Here's some more commentary to draft zero of the capturing semantics
(thanks, Damian!), based partially on PGE's current implementation.
On Mon, May 09, 2005 at 10:51:53PM +1000, Damian Conway wrote:
> [...]
> =head2 Nested subpattern captures
> [...]
> There may also be shortcuts for accessing nested components of a subpattern,
> specifically:
>
> # Perl 6...
> #
> # $1----------------------------- $2--------- $3--------------------
> # | $1.1 $1.2------------- | | | | $3.1 $3.2---- |
> # | | | | $1.2.1 | | | | | | | | | |
> # | | | | | | | | | | | | | | | |
> m/ ( The (\S+) (guy|gal|g(\S+) ) ) (sees|calls) ( the (\S+) (gal|guy)
> ) /;
>
> but this has not yet been decided.
After thinking on this a bit, I'm hoping we don't do this -- at least not
initially. I'm not sure there's a lot of advantage of C< $1.1 > over
C< $1[0] >, and one starts to wonder about things like $1.$j.2 and
$1[$j].2 and the like.
> =head2 Quantified subpattern captures
> [...]
> If a subpattern is directly quantified using the C<?> or C<??> quantifier,
> it produces a single C<Match> object. That object is "successful" if the
> subpattern did match, and "unsuccessful" if it was skipped.
I'm not sure that PGE has these exact semantics for C<?> yet -- I'll have
to check.
> =head2 Indirectly quantified subpattern captures
> [...]
> A subpattern may sometimes be nested inside a quantified non-capturing
> structure:
>
> # non-capturing quantified
> # __________/\_________ __/\__
> # | || |
> # | $1 $2 || |
> # | _^_ ___^___ || |
> # | | | | | || |
> m/ [ (\w+) \: (\w+ \s+)* ]**{2...} /
>
> [...] In Perl 5, any repeated captures of this kind:
>
> # Perl 5 equivalent...
> m/ (?: (\w+) \: (\w+ \s+)* ){2,} /x
>
> would overwrite the previous captures to C<$1> and C<$2> each time the
> surrrounding non-capturing parens iterated. So C<$1> and C<$2> would
> contain only the captures from the final repetition.
>
> This does not happen in Perl 6. Any indirectly quantified subpattern is
> treated like a directly quantified subpattern. Specifically, an
> indirectly quantified subpattern also returns an array of C<Match>
> objects, so the corresponding array element for the indirectly
> quantified capture will store an array reference, rather than a single
> C<Match> object.
It might be worthwhile to add a note here that one can still get
at the results of the final repetition by using $1[-1] and $2[-1].
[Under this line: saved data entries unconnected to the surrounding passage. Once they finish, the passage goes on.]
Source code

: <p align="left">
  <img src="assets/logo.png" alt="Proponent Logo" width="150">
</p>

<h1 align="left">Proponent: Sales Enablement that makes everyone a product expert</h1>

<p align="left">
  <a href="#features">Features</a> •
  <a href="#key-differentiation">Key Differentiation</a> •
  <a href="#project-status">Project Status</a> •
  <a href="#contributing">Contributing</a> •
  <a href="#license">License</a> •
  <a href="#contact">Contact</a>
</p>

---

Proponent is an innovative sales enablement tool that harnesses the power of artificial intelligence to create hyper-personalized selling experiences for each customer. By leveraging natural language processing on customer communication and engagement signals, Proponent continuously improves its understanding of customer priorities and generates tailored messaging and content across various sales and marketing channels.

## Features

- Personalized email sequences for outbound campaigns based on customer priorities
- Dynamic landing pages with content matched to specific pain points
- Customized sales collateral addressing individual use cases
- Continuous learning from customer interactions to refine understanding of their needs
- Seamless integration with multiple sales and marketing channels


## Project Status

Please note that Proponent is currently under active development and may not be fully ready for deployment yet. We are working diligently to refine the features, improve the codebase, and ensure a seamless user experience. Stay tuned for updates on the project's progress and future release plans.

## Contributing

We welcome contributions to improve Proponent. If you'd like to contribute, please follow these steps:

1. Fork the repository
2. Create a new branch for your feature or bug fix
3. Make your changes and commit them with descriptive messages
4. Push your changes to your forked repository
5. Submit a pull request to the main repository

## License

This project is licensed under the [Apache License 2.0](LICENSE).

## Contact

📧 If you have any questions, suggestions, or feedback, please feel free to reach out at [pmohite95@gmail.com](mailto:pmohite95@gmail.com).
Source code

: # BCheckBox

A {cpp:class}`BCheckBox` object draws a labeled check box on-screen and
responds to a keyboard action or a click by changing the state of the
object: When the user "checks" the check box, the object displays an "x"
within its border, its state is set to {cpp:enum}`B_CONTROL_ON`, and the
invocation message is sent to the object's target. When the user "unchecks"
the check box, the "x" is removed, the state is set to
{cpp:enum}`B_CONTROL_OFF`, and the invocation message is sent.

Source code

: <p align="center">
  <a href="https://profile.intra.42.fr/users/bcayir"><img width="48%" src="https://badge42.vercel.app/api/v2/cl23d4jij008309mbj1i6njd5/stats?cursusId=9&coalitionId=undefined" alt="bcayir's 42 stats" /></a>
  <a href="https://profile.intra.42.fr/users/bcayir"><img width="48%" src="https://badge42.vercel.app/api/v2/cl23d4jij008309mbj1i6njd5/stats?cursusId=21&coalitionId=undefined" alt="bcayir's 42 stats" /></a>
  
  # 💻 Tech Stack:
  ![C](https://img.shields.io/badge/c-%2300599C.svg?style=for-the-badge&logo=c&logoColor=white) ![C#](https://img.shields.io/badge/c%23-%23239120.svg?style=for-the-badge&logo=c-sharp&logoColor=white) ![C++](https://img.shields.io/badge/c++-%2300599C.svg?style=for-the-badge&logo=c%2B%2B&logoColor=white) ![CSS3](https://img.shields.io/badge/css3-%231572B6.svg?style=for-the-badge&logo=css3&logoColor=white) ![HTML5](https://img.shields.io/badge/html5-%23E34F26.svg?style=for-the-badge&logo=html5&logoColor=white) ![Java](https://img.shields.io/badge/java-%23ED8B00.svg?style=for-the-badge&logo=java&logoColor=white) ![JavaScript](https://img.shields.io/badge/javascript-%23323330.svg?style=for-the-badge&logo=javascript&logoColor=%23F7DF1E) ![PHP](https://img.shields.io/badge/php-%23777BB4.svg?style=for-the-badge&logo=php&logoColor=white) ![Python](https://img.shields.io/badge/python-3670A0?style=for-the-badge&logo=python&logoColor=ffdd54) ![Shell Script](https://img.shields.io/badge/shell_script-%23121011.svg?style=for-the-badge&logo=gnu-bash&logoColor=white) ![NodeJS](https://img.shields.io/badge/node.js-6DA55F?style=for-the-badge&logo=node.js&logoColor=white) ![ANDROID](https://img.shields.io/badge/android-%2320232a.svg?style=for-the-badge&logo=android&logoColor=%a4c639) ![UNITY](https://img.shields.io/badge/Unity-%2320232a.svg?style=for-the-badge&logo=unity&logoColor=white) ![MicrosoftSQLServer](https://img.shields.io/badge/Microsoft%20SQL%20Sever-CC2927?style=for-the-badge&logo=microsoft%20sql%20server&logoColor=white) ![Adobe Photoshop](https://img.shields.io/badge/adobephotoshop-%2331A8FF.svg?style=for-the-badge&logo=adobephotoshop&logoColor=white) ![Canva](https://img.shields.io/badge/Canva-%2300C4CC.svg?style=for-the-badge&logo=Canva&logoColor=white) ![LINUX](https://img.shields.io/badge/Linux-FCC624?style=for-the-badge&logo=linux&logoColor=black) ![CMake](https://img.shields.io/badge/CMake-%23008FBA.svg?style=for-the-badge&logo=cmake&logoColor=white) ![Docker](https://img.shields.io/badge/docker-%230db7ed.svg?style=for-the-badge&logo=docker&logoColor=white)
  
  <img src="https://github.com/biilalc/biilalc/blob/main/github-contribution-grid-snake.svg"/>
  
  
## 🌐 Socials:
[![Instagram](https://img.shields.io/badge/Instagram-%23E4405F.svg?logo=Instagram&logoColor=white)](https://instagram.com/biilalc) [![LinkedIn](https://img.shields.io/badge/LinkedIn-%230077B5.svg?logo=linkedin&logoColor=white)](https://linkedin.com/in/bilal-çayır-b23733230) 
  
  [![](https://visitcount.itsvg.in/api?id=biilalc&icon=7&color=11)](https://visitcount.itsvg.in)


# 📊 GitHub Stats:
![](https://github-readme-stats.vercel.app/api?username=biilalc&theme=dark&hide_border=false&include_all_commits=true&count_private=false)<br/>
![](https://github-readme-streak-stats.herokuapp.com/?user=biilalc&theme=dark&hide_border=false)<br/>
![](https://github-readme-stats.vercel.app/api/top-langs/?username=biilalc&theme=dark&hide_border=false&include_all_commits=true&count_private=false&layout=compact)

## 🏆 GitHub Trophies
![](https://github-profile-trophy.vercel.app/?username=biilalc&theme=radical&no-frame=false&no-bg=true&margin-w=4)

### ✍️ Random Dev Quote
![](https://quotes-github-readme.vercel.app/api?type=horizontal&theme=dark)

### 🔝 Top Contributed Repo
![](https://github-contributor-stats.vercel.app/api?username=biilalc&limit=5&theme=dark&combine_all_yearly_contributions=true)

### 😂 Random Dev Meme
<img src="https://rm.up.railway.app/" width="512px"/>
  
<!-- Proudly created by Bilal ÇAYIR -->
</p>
> =head2 Subpattern numbering
> [...]
> Of course, the leading C<undef>s that Perl 5 would produce do convey
> (albeit awkwardly) which alternative actually matched. If that
> information is important, Perl 6 has several far cleaner ways to
> preserve it. For example:
>
> rule alt (Str $n) { {$/ = $n} }
>
> m/ <alt tea> (don't) (ray) (me) (for) (solar tea), (d'oh!)
> | <alt BEM> (every) (green) (BEM) (devours) (faces)
> /;
If the C< alt > rule is accepting a string argument, the match
statement probably needs to read
m/ <alt: tea> (don't) (ray) (me) (for) (solar tea), (d'oh!)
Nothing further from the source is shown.